__YOUR GOAL__.
Write out the listing in full, matching it word for word.

START EXERCISE MATERIALS

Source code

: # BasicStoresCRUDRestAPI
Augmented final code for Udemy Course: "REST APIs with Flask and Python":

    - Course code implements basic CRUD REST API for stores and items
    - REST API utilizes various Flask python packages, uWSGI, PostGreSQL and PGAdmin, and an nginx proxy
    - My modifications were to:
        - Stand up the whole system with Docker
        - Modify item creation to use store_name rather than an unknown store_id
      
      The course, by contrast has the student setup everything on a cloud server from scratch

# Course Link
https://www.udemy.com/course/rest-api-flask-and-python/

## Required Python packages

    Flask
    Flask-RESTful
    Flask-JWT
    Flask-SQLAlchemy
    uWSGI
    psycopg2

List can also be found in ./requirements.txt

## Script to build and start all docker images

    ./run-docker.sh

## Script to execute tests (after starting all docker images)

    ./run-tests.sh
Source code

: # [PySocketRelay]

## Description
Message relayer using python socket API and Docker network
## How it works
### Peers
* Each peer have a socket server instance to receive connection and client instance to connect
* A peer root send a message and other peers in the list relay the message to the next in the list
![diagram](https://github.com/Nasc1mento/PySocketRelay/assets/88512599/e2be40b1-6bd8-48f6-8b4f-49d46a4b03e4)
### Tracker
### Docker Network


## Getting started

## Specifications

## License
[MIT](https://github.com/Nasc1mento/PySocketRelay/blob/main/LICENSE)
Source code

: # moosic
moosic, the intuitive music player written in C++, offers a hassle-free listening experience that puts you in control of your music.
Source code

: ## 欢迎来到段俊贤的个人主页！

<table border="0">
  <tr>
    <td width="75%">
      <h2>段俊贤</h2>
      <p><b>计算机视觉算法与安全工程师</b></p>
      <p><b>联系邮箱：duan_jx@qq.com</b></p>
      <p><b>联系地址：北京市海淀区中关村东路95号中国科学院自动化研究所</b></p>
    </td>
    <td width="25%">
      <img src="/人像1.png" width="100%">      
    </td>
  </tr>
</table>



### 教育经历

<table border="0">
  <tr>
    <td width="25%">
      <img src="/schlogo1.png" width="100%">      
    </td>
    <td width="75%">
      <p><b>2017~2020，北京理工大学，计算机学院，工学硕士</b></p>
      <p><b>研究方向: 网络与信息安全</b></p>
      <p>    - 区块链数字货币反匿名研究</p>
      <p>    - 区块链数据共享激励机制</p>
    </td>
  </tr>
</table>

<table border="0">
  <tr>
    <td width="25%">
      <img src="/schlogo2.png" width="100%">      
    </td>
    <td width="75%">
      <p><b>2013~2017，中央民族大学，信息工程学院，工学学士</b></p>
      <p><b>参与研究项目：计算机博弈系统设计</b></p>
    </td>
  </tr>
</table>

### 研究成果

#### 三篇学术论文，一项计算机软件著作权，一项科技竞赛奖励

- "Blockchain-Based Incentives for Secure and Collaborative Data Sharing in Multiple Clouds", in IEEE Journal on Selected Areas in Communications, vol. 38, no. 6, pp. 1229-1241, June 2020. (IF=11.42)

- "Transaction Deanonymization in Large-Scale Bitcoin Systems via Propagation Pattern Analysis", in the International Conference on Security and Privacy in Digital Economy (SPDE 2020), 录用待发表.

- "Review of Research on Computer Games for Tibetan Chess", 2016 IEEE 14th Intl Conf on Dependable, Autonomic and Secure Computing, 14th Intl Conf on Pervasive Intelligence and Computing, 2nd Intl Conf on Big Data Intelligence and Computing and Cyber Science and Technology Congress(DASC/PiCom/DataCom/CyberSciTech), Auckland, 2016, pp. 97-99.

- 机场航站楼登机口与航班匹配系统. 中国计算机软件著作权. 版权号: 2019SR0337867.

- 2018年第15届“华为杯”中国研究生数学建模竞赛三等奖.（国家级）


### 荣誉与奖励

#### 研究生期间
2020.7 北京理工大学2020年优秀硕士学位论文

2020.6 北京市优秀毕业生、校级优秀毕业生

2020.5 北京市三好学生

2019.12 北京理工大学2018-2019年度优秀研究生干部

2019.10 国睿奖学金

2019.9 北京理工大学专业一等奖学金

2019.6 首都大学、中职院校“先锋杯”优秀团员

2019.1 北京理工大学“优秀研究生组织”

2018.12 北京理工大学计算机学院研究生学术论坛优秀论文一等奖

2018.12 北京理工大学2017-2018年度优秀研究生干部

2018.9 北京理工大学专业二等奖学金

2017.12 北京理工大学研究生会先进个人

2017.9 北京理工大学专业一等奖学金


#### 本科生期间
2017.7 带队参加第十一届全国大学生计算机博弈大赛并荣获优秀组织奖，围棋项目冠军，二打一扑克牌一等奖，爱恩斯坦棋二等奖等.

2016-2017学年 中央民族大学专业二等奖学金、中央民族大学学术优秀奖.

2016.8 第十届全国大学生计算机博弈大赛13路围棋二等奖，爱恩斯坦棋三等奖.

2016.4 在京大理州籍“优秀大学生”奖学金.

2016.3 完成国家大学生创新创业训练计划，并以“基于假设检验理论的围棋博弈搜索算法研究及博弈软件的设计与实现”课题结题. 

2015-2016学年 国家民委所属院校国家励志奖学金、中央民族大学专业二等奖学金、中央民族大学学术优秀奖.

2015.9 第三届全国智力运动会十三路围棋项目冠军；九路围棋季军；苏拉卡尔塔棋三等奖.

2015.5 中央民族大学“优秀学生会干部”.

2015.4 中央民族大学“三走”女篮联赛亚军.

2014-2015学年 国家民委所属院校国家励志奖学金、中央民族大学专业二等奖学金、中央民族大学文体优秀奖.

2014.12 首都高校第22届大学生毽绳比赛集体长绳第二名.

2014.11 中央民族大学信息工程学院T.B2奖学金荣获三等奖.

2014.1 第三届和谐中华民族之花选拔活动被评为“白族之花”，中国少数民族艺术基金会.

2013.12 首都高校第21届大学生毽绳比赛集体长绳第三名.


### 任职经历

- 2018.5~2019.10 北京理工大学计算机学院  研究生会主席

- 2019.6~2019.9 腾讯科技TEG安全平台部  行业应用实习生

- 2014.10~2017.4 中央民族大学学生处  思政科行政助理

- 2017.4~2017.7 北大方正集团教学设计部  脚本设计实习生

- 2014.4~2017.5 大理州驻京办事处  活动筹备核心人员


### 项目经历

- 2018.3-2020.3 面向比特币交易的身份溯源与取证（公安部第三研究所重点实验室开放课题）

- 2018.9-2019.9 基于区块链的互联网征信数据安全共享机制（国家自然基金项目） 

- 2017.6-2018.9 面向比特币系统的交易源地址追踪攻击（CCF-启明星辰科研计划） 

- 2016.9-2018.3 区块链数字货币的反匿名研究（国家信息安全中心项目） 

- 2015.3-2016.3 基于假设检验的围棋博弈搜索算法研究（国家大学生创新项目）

END EXERCISE MATERIALS

__OUTPUT OF THE TASK__.
Source code

: # BasicStoresCRUDRestAPI
Augmented final code for Udemy Course: "REST APIs with Flask and Python":

    - Course code implements basic CRUD REST API for stores and items
    - REST API utilizes various Flask python packages, uWSGI, PostGreSQL and PGAdmin, and an nginx proxy
    - My modifications were to:
        - Stand up the whole system with Docker
        - Modify item creation to use store_name rather than an unknown store_id
      
      The course, by contrast has the student setup everything on a cloud server from scratch

# Course Link
https://www.udemy.com/course/rest-api-flask-and-python/

## Required Python packages

    Flask
    Flask-RESTful
    Flask-JWT
    Flask-SQLAlchemy
    uWSGI
    psycopg2

List can also be found in ./requirements.txt

## Script to build and start all docker images

    ./run-docker.sh

## Script to execute tests (after starting all docker images)

    ./run-tests.sh
Source code

: # [PySocketRelay]

## Description
Message relayer using python socket API and Docker network
## How it works
### Peers
* Each peer have a socket server instance to receive connection and client instance to connect
* A peer root send a message and other peers in the list relay the message to the next in the list
![diagram](https://github.com/Nasc1mento/PySocketRelay/assets/88512599/e2be40b1-6bd8-48f6-8b4f-49d46a4b03e4)
### Tracker
### Docker Network


## Getting started

## Specifications

## License
[MIT](https://github.com/Nasc1mento/PySocketRelay/blob/main/LICENSE)
Source code

: # moosic
moosic, the intuitive music player written in C++, offers a hassle-free listening experience that puts you in control of your music.
Source code

: ## 欢迎来到段俊贤的个人主页！

<table border="0">
  <tr>
    <td width="75%">
      <h2>段俊贤</h2>
      <p><b>计算机视觉算法与安全工程师</b></p>
      <p><b>联系邮箱：duan_jx@qq.com</b></p>
      <p><b>联系地址：北京市海淀区中关村东路95号中国科学院自动化研究所</b></p>
    </td>
    <td width="25%">
      <img src="/人像1.png" width="100%">      
    </td>
  </tr>
</table>



### 教育经历

<table border="0">
  <tr>
    <td width="25%">
      <img src="/schlogo1.png" width="100%">      
    </td>
    <td width="75%">
      <p><b>2017~2020，北京理工大学，计算机学院，工学硕士</b></p>
      <p><b>研究方向: 网络与信息安全</b></p>
      <p>    - 区块链数字货币反匿名研究</p>
      <p>    - 区块链数据共享激励机制</p>
    </td>
  </tr>
</table>

<table border="0">
  <tr>
    <td width="25%">
      <img src="/schlogo2.png" width="100%">      
    </td>
    <td width="75%">
      <p><b>2013~2017，中央民族大学，信息工程学院，工学学士</b></p>
      <p><b>参与研究项目：计算机博弈系统设计</b></p>
    </td>
  </tr>
</table>

### 研究成果

#### 三篇学术论文，一项计算机软件著作权，一项科技竞赛奖励

- "Blockchain-Based Incentives for Secure and Collaborative Data Sharing in Multiple Clouds", in IEEE Journal on Selected Areas in Communications, vol. 38, no. 6, pp. 1229-1241, June 2020. (IF=11.42)

- "Transaction Deanonymization in Large-Scale Bitcoin Systems via Propagation Pattern Analysis", in the International Conference on Security and Privacy in Digital Economy (SPDE 2020), 录用待发表.

- "Review of Research on Computer Games for Tibetan Chess", 2016 IEEE 14th Intl Conf on Dependable, Autonomic and Secure Computing, 14th Intl Conf on Pervasive Intelligence and Computing, 2nd Intl Conf on Big Data Intelligence and Computing and Cyber Science and Technology Congress(DASC/PiCom/DataCom/CyberSciTech), Auckland, 2016, pp. 97-99.

- 机场航站楼登机口与航班匹配系统. 中国计算机软件著作权. 版权号: 2019SR0337867.

- 2018年第15届“华为杯”中国研究生数学建模竞赛三等奖.（国家级）


### 荣誉与奖励

#### 研究生期间
2020.7 北京理工大学2020年优秀硕士学位论文

2020.6 北京市优秀毕业生、校级优秀毕业生

2020.5 北京市三好学生

2019.12 北京理工大学2018-2019年度优秀研究生干部

2019.10 国睿奖学金

2019.9 北京理工大学专业一等奖学金

2019.6 首都大学、中职院校“先锋杯”优秀团员

2019.1 北京理工大学“优秀研究生组织”

2018.12 北京理工大学计算机学院研究生学术论坛优秀论文一等奖

2018.12 北京理工大学2017-2018年度优秀研究生干部

2018.9 北京理工大学专业二等奖学金

2017.12 北京理工大学研究生会先进个人

2017.9 北京理工大学专业一等奖学金


#### 本科生期间
2017.7 带队参加第十一届全国大学生计算机博弈大赛并荣获优秀组织奖，围棋项目冠军，二打一扑克牌一等奖，爱恩斯坦棋二等奖等.

2016-2017学年 中央民族大学专业二等奖学金、中央民族大学学术优秀奖.

2016.8 第十届全国大学生计算机博弈大赛13路围棋二等奖，爱恩斯坦棋三等奖.

2016.4 在京大理州籍“优秀大学生”奖学金.

2016.3 完成国家大学生创新创业训练计划，并以“基于假设检验理论的围棋博弈搜索算法研究及博弈软件的设计与实现”课题结题. 

2015-2016学年 国家民委所属院校国家励志奖学金、中央民族大学专业二等奖学金、中央民族大学学术优秀奖.

2015.9 第三届全国智力运动会十三路围棋项目冠军；九路围棋季军；苏拉卡尔塔棋三等奖.

2015.5 中央民族大学“优秀学生会干部”.

2015.4 中央民族大学“三走”女篮联赛亚军.

2014-2015学年 国家民委所属院校国家励志奖学金、中央民族大学专业二等奖学金、中央民族大学文体优秀奖.

2014.12 首都高校第22届大学生毽绳比赛集体长绳第二名.

2014.11 中央民族大学信息工程学院T.B2奖学金荣获三等奖.

2014.1 第三届和谐中华民族之花选拔活动被评为“白族之花”，中国少数民族艺术基金会.

2013.12 首都高校第21届大学生毽绳比赛集体长绳第三名.


### 任职经历

- 2018.5~2019.10 北京理工大学计算机学院  研究生会主席

- 2019.6~2019.9 腾讯科技TEG安全平台部  行业应用实习生

- 2014.10~2017.4 中央民族大学学生处  思政科行政助理

- 2017.4~2017.7 北大方正集团教学设计部  脚本设计实习生

- 2014.4~2017.5 大理州驻京办事处  活动筹备核心人员


### 项目经历

- 2018.3-2020.3 面向比特币交易的身份溯源与取证（公安部第三研究所重点实验室开放课题）

- 2018.9-2019.9 基于区块链的互联网征信数据安全共享机制（国家自然基金项目） 

- 2017.6-2018.9 面向比特币系统的交易源地址追踪攻击（CCF-启明星辰科研计划） 

- 2016.9-2018.3 区块链数字货币的反匿名研究（国家信息安全中心项目） 

- 2015.3-2016.3 基于假设检验的围棋博弈搜索算法研究（国家大学生创新项目）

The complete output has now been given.